A particular type of hybrid claim sometimes found in chemical cases is referred to as a product-by-process claim. It is used to define a composition of matter or a material by referring to the particular process employed to prepare the product in question. The patentability of such a claim depends on whether the product differs from prior-art products, not whether the process steps differ from priorart processes. The product-by-process claim can be important when no other way seems convenient to define a product that differs from prior art products. Because of the nature of the product, its differences from the prior art may be difficult to define other than by reference to the process itself. Also, the product-by-process claim may be important when the possibility exists that the manner in which the product has been described is not entirely correct.

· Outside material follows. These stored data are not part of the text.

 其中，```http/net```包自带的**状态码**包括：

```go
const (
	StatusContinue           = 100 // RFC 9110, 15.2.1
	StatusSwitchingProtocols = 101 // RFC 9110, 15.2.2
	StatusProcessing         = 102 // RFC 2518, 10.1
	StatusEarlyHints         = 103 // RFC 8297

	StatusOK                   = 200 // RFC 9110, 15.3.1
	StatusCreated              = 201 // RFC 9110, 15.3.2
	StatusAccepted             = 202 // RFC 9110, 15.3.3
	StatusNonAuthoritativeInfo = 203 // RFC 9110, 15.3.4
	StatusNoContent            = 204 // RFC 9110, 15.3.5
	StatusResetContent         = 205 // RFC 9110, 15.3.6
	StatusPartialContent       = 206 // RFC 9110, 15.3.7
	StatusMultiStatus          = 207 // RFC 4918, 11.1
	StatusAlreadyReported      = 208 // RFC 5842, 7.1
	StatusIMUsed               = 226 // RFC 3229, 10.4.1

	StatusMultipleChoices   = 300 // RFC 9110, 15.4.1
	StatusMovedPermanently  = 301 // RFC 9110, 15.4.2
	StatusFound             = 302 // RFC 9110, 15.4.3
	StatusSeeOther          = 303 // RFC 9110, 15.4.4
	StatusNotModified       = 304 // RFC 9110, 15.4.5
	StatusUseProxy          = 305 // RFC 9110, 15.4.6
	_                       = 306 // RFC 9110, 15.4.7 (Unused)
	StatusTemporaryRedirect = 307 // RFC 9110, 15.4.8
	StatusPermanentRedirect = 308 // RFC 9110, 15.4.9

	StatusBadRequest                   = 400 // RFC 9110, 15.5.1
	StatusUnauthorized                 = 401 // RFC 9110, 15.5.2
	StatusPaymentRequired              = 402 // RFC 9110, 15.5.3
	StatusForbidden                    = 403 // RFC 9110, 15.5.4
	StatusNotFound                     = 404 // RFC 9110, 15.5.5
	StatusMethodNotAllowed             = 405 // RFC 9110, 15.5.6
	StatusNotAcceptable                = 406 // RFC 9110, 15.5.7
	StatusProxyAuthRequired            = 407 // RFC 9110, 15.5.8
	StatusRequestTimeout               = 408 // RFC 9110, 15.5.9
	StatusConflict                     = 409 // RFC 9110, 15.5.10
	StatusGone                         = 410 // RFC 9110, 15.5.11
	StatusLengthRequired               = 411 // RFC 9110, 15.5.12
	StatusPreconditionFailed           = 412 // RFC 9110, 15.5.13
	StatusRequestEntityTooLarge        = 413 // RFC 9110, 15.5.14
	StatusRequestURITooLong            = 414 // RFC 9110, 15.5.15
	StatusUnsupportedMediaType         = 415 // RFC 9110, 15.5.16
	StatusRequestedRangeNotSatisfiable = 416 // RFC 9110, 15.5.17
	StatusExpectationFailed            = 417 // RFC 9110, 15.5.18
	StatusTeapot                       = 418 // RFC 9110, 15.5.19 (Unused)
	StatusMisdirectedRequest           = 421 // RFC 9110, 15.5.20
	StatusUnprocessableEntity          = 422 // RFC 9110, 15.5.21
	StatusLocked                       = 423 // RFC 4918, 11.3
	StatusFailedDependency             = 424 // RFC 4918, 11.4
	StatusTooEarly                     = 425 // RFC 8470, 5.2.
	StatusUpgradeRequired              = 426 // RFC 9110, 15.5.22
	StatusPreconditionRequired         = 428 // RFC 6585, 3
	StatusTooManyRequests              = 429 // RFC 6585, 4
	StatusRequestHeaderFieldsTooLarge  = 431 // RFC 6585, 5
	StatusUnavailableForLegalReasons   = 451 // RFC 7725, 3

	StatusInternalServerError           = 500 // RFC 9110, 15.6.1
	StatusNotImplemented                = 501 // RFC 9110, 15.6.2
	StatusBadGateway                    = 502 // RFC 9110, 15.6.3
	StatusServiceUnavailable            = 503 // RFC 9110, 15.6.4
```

The inventions resulting from the development of a new technology need not be restricted to any one of the preceding categories of inventions; they may, in fact, be claimed in any number of different ways. For instance, the development of a new composition of matter may not only result in a patentable invention with respect to the composition itself, but also to the process for preparing it, the apparatus used to carry out the process of preparing it, the process or processes for using it, finished articles containing it, and so on. Accordingly, any number of patents may be obtainable for any particular development. In fact, it is desirable to attempt to claim a development by making as many different types of claims as possible. This is important because a variety of claims can encompass different classes of direct infringers, and it may be more desirable to sue one kind of infringer rather than another in view of the potential recovery or convenience involved. For instance, it would certainly be more desirable to be able to sue the manufacturer of a composition rather than the users, particularly, if the users are individual consumers or the inventor's own customers. Also, certain types of claims may be more difficult to invalidate in view of the prior art than others, thereby hedging against loss of all of the potential protection available.

Each claim of a patent or patent application is considered as a separate invention and is examined independently from the other claims with respect to its patentability and validity. During the examination of an application, it is not uncommon for an examiner to reject some claims in an application while allowing others. Likewise, a court can find some claims valid, while finding others invalid.